[Stored dataset items]

--- START ---

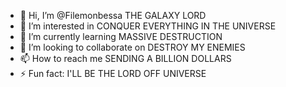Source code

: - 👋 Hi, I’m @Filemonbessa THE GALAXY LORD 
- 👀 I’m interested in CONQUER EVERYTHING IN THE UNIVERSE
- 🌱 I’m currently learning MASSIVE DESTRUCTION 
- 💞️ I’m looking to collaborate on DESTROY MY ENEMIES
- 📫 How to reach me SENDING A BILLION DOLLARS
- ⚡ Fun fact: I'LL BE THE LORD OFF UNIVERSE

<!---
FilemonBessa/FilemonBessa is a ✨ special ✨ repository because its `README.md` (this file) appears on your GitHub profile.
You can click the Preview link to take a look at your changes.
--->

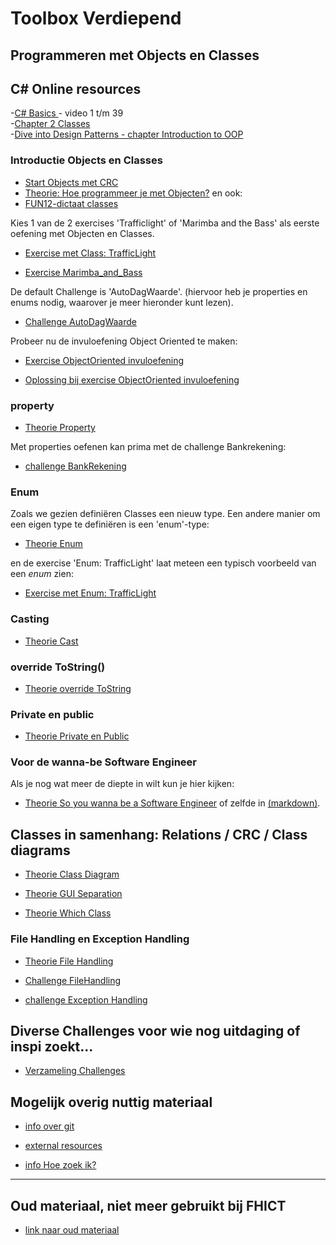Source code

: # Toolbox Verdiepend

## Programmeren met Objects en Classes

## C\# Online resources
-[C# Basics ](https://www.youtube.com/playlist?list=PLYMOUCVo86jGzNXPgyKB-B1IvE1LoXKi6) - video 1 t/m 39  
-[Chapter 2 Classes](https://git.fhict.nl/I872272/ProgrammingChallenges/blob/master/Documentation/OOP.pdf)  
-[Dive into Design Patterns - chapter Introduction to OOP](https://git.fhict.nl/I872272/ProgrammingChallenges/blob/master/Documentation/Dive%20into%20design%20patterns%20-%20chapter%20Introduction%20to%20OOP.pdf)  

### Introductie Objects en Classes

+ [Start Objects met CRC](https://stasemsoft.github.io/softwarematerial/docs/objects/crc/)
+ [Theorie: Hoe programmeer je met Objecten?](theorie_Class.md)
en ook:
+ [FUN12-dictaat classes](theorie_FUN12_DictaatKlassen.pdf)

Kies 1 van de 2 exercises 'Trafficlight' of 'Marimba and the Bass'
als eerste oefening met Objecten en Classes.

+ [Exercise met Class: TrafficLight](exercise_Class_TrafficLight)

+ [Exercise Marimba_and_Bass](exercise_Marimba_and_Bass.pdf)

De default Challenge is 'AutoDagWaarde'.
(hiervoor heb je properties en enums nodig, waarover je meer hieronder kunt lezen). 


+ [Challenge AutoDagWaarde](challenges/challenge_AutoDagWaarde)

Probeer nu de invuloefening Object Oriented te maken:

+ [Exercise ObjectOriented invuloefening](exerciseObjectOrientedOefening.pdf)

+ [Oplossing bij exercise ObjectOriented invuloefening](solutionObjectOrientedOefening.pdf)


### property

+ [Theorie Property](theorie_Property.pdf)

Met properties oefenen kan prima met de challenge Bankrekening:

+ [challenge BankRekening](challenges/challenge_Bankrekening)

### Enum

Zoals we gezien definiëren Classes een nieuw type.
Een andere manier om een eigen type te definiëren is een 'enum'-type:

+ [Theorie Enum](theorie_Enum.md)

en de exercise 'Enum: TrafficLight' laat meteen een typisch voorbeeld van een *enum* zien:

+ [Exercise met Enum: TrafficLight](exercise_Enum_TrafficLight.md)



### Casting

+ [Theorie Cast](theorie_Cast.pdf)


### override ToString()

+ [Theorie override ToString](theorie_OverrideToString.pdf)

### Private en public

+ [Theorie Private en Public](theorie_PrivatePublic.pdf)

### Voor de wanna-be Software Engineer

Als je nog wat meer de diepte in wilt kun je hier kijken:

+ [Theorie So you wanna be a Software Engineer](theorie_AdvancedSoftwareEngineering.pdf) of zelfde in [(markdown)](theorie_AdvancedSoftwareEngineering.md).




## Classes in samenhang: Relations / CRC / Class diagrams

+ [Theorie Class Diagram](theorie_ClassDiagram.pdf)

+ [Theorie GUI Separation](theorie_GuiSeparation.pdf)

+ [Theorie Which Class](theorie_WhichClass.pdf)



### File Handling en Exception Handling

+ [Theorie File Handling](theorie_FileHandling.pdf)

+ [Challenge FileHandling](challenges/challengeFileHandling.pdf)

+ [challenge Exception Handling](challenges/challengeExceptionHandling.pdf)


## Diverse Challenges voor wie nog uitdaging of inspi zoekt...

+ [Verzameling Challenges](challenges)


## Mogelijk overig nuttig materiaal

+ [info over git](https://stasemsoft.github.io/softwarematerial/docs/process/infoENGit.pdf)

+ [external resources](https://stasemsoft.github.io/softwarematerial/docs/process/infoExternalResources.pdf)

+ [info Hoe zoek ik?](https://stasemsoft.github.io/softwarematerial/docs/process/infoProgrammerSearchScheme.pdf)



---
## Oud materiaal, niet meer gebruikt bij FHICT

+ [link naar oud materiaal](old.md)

--- END ---
--- START ---

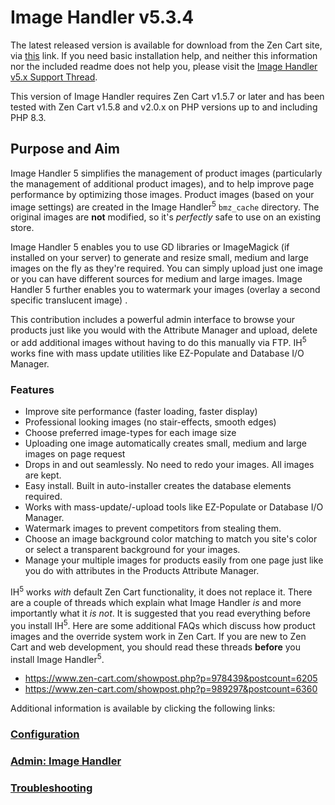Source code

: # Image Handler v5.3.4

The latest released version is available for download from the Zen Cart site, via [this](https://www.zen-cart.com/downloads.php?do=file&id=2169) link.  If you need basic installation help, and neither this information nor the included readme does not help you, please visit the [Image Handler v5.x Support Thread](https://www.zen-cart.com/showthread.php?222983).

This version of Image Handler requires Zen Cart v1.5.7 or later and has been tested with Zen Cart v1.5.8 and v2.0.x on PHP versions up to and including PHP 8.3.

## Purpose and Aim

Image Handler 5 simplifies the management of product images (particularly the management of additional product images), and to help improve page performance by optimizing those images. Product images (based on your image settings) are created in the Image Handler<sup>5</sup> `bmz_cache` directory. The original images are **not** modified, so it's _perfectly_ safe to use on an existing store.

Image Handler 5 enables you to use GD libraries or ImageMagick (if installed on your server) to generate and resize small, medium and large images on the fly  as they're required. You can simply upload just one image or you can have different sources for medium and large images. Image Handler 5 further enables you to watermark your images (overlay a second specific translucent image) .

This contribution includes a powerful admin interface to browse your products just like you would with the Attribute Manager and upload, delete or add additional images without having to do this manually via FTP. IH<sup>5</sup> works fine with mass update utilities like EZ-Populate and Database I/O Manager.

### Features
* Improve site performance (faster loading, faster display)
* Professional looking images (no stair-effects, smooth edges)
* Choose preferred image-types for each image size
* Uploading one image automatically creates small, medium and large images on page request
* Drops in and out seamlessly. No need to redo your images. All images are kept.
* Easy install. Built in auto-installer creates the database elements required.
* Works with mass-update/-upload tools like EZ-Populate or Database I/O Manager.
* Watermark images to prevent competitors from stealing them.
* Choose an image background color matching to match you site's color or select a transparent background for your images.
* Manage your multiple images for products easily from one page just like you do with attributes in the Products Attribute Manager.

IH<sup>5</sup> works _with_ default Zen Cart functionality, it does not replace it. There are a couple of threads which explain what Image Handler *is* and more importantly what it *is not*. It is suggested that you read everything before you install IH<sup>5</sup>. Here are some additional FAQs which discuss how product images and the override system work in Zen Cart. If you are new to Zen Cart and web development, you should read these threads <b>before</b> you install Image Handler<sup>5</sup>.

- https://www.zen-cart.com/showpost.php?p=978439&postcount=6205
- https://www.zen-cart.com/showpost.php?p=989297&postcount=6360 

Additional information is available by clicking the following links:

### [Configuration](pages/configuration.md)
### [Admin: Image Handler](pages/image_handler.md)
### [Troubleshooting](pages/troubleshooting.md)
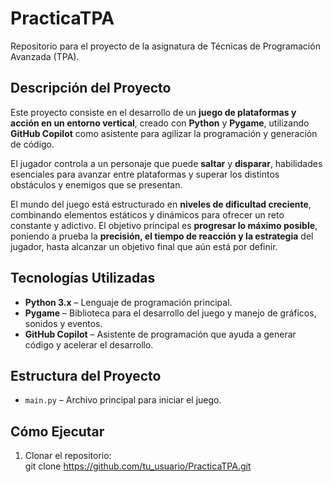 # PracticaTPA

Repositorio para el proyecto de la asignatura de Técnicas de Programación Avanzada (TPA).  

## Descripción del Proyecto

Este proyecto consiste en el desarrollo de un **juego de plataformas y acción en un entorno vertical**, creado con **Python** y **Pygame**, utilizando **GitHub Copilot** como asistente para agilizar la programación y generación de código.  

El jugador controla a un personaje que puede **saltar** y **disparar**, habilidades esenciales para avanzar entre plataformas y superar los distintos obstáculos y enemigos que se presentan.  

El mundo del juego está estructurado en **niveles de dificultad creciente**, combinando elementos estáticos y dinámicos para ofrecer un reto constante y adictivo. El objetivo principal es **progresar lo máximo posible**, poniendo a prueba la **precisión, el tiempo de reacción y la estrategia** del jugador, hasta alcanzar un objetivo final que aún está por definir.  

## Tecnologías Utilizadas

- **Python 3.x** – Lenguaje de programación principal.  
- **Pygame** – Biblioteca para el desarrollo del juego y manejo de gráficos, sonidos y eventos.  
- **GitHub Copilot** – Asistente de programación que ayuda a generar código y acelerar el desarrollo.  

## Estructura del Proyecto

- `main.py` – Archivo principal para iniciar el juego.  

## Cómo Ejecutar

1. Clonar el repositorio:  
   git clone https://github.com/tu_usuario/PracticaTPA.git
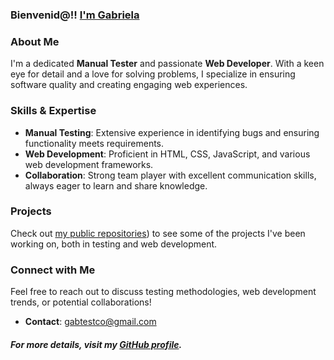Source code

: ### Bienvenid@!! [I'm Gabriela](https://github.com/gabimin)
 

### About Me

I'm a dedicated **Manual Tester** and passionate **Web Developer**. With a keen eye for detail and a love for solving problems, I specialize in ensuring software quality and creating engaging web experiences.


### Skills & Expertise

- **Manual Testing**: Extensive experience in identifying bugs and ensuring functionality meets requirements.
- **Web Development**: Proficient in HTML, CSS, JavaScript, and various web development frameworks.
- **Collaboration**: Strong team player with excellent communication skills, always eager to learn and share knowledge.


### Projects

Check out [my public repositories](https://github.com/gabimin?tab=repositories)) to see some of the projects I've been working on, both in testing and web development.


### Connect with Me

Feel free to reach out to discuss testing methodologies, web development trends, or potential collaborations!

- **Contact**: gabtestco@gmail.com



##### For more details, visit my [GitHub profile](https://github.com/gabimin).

--- END ---
--- START ---

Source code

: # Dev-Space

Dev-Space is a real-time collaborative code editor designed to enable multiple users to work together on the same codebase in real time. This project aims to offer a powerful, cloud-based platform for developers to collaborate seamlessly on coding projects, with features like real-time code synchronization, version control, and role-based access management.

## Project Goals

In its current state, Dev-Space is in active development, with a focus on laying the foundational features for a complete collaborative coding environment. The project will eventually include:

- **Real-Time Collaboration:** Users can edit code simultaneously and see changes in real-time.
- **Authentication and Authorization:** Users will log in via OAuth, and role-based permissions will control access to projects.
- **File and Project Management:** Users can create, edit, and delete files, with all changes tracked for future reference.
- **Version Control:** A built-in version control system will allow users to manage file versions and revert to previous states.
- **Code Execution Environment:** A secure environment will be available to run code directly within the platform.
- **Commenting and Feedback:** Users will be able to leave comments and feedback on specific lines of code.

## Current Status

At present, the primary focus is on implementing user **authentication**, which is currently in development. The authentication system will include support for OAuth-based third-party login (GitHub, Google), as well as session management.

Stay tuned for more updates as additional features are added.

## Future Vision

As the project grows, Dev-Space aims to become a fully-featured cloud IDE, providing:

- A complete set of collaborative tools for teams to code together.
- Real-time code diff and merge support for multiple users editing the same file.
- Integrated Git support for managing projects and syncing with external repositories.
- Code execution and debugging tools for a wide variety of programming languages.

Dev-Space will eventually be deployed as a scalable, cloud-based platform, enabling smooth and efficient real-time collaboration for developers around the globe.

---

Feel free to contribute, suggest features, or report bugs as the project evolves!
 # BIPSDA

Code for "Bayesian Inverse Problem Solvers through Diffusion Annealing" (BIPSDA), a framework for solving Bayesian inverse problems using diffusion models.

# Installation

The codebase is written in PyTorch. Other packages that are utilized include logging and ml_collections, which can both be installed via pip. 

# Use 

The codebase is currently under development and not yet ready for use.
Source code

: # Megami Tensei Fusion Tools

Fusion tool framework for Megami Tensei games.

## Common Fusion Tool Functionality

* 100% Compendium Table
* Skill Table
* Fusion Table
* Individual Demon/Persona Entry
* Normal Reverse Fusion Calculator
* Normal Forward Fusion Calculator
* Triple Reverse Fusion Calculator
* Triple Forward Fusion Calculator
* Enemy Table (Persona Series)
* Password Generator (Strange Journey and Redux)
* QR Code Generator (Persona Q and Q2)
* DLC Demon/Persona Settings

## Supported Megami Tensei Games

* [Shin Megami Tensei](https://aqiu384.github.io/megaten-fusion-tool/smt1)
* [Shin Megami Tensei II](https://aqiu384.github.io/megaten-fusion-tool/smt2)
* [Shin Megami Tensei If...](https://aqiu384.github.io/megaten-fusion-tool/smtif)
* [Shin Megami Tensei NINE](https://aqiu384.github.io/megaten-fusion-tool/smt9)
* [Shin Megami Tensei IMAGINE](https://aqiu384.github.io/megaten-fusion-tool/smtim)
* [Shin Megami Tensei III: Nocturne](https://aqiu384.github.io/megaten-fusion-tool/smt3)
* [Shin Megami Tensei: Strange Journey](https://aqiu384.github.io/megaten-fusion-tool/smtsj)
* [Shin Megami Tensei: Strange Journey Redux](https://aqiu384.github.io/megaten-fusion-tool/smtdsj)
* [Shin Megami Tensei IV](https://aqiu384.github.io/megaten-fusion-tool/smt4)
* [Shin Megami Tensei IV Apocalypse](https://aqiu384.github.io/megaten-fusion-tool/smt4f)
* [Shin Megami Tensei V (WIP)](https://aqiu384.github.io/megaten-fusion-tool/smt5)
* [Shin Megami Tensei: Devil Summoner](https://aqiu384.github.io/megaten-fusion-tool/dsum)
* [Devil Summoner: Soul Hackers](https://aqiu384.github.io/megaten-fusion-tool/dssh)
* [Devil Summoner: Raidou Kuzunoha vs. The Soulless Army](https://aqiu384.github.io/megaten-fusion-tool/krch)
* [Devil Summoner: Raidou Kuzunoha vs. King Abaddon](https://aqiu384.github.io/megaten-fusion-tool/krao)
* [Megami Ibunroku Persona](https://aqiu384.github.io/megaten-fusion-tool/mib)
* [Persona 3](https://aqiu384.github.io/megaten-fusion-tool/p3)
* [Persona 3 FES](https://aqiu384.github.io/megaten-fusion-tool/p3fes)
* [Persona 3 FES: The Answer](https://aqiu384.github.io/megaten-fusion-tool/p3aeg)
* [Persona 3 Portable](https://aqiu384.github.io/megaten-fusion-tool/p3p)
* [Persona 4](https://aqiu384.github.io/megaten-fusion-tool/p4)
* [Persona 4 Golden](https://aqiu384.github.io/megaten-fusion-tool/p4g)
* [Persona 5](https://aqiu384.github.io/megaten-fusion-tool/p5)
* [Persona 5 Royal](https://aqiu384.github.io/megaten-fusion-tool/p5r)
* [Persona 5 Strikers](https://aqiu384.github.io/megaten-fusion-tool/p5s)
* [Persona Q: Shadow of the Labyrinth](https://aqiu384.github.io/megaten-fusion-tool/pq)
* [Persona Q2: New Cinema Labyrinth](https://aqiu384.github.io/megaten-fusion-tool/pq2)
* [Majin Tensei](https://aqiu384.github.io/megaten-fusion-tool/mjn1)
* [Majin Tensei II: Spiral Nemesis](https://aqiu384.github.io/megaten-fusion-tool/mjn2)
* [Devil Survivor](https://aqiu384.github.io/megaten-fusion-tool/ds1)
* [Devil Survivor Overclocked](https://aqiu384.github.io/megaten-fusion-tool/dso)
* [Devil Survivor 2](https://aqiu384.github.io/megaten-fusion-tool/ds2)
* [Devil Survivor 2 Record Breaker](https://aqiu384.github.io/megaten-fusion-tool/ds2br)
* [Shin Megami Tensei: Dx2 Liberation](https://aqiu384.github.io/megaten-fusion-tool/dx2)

--- END ---

The lines that contain the word "Majin" are wanted; copy each of them from the records.

* [Majin Tensei](https://aqiu384.github.io/megaten-fusion-tool/mjn1)
* [Majin Tensei II: Spiral Nemesis](https://aqiu384.github.io/megaten-fusion-tool/mjn2)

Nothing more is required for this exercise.